# ASSIGNMENT
The response must consist of the lines below from the one with "A worker loaned" through the one with "determine if the", exactly as they appear and with both ends kept.

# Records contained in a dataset
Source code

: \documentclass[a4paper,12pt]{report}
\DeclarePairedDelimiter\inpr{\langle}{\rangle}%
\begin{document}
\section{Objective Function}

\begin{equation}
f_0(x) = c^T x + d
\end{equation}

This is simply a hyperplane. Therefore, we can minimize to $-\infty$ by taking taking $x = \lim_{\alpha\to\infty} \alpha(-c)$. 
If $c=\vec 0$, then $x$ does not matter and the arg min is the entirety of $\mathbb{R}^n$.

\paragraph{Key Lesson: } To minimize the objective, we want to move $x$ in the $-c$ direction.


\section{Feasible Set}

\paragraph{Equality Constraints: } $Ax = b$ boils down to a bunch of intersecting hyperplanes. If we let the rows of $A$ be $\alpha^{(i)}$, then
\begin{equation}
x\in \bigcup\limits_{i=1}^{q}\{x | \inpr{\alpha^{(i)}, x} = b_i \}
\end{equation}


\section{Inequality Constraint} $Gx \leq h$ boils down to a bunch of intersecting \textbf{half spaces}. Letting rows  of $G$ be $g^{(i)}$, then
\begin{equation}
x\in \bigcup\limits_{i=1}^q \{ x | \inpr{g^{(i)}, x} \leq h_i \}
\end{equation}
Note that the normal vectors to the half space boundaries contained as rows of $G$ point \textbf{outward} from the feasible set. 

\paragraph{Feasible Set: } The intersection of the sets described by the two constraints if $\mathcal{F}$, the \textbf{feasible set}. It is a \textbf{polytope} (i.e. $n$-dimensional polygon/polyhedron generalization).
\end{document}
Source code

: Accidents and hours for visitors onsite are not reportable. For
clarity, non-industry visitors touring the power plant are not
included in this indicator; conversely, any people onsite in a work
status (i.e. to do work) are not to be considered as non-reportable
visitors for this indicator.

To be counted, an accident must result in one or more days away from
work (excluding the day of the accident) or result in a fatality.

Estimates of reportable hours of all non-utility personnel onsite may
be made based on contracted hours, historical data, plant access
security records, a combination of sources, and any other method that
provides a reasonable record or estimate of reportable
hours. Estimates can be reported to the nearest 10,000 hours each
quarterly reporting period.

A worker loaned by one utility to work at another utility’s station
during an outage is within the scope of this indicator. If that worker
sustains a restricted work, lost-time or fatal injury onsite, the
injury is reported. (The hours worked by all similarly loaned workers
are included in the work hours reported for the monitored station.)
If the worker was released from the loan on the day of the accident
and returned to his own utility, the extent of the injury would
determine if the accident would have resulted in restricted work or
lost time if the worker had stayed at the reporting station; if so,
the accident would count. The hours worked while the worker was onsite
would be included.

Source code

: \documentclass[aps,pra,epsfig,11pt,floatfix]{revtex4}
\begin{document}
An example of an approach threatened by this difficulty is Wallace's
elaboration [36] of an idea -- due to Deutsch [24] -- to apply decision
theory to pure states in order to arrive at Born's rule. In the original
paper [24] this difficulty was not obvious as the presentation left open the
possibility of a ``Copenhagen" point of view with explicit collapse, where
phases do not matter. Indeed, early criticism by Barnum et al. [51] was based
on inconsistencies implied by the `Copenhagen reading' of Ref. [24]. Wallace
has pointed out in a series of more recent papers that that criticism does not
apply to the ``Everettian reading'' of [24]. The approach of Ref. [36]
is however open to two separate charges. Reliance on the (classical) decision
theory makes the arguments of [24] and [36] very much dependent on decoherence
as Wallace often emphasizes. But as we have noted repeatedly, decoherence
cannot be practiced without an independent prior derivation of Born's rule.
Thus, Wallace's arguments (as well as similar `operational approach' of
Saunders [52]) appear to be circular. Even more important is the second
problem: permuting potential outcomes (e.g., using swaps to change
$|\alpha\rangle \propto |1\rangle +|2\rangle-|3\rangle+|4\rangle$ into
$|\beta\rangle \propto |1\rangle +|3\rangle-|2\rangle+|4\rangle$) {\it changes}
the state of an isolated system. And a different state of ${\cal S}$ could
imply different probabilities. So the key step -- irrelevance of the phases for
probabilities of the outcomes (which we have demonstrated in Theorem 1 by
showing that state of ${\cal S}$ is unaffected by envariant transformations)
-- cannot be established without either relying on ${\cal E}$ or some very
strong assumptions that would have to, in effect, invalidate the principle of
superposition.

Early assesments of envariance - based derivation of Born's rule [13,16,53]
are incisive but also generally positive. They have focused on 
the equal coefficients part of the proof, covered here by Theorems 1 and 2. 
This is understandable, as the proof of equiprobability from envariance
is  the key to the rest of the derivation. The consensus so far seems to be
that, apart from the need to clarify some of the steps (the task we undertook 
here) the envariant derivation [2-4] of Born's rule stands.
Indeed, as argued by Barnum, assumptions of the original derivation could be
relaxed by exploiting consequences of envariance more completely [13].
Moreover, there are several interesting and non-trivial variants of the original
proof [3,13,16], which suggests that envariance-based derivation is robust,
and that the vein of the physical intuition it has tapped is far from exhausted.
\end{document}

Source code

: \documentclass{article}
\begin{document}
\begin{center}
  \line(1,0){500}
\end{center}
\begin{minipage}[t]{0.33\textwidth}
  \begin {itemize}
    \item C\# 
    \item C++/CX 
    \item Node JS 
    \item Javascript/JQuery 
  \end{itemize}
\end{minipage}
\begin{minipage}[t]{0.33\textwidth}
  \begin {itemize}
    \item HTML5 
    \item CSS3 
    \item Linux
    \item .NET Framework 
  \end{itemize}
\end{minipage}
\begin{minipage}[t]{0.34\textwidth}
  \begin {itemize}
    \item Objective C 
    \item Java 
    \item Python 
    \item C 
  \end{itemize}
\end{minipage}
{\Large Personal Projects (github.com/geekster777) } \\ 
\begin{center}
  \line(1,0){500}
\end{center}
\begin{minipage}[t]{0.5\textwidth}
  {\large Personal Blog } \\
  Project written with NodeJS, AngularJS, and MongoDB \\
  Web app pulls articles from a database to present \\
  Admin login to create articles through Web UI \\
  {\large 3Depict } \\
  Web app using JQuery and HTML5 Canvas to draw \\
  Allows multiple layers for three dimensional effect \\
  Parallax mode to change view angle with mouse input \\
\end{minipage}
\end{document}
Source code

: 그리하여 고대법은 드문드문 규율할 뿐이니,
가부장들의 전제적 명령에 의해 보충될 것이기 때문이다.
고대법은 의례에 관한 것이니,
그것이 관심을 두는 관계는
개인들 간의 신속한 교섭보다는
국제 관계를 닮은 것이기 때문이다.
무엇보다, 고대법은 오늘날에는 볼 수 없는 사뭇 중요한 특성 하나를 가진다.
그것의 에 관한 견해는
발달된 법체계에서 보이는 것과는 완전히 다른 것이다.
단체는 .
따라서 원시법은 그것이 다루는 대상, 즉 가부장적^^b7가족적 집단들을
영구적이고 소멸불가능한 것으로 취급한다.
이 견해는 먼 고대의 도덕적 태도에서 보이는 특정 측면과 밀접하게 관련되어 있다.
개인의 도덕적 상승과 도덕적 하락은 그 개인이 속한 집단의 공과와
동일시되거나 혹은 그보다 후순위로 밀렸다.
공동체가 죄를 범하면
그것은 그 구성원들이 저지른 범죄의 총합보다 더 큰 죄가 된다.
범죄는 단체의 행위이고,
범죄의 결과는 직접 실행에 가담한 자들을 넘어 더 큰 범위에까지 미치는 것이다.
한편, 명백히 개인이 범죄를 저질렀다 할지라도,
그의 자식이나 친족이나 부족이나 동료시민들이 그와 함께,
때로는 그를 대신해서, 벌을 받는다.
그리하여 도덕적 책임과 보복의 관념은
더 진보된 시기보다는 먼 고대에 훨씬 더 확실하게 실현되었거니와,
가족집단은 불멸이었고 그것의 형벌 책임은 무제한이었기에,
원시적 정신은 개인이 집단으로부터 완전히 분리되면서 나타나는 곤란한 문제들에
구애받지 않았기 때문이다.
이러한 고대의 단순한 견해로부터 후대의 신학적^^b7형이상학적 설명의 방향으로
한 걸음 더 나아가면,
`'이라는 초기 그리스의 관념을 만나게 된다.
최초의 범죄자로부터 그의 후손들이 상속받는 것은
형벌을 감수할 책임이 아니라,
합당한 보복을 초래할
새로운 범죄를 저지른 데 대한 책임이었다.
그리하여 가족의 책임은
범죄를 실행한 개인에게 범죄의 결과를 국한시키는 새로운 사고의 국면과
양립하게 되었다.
--
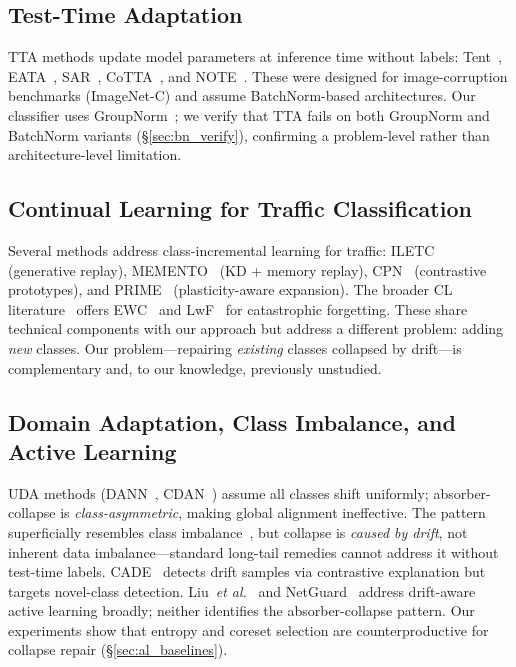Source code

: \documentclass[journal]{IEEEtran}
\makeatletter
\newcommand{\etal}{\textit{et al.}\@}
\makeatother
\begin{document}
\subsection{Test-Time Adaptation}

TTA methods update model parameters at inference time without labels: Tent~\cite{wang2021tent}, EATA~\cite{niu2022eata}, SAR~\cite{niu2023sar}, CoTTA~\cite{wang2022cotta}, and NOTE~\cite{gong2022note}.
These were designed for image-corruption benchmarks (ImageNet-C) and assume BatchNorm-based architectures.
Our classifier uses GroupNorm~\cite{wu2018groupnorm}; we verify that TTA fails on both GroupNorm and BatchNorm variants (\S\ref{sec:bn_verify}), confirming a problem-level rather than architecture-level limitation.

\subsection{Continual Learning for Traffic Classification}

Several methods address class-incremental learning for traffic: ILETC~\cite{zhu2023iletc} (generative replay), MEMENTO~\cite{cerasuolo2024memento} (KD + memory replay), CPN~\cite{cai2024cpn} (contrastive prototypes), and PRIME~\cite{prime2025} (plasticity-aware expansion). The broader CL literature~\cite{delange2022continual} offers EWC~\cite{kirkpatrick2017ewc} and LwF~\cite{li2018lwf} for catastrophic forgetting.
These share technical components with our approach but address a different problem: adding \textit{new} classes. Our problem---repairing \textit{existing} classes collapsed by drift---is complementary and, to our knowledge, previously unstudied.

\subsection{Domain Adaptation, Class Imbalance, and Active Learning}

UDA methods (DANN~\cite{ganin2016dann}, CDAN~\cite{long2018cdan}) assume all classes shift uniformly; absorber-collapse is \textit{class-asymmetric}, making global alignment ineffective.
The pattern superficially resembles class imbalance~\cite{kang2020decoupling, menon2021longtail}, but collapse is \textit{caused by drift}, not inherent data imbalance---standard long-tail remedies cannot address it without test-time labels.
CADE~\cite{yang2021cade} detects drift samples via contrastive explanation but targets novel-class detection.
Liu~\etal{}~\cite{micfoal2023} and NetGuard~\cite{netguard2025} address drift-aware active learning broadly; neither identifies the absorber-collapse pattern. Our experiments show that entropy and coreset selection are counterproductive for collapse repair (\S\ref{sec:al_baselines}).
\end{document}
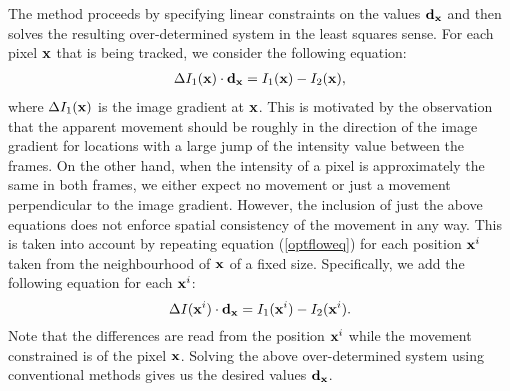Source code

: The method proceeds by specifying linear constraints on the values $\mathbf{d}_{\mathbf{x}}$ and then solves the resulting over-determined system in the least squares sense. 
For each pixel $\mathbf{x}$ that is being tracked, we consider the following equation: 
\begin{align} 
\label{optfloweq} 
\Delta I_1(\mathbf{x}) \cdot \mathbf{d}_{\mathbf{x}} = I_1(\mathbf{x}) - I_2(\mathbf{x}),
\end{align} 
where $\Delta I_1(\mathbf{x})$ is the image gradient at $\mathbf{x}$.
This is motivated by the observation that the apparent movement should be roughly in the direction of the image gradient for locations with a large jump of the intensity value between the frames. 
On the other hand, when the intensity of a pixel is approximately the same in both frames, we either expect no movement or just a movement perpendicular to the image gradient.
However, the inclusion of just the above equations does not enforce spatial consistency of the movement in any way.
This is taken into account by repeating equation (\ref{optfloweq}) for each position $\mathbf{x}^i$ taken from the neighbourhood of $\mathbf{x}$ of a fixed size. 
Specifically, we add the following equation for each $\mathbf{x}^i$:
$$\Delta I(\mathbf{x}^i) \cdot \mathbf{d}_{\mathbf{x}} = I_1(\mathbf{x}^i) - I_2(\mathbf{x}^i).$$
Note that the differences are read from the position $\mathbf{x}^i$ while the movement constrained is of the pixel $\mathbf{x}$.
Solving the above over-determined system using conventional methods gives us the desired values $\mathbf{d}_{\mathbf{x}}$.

# RESULT OF THIS TASK
A worker loaned by one utility to work at another utility’s station
during an outage is within the scope of this indicator. If that worker
sustains a restricted work, lost-time or fatal injury onsite, the
injury is reported. (The hours worked by all similarly loaned workers
are included in the work hours reported for the monitored station.)
If the worker was released from the loan on the day of the accident
and returned to his own utility, the extent of the injury would
determine if the accident would have resulted in restricted work or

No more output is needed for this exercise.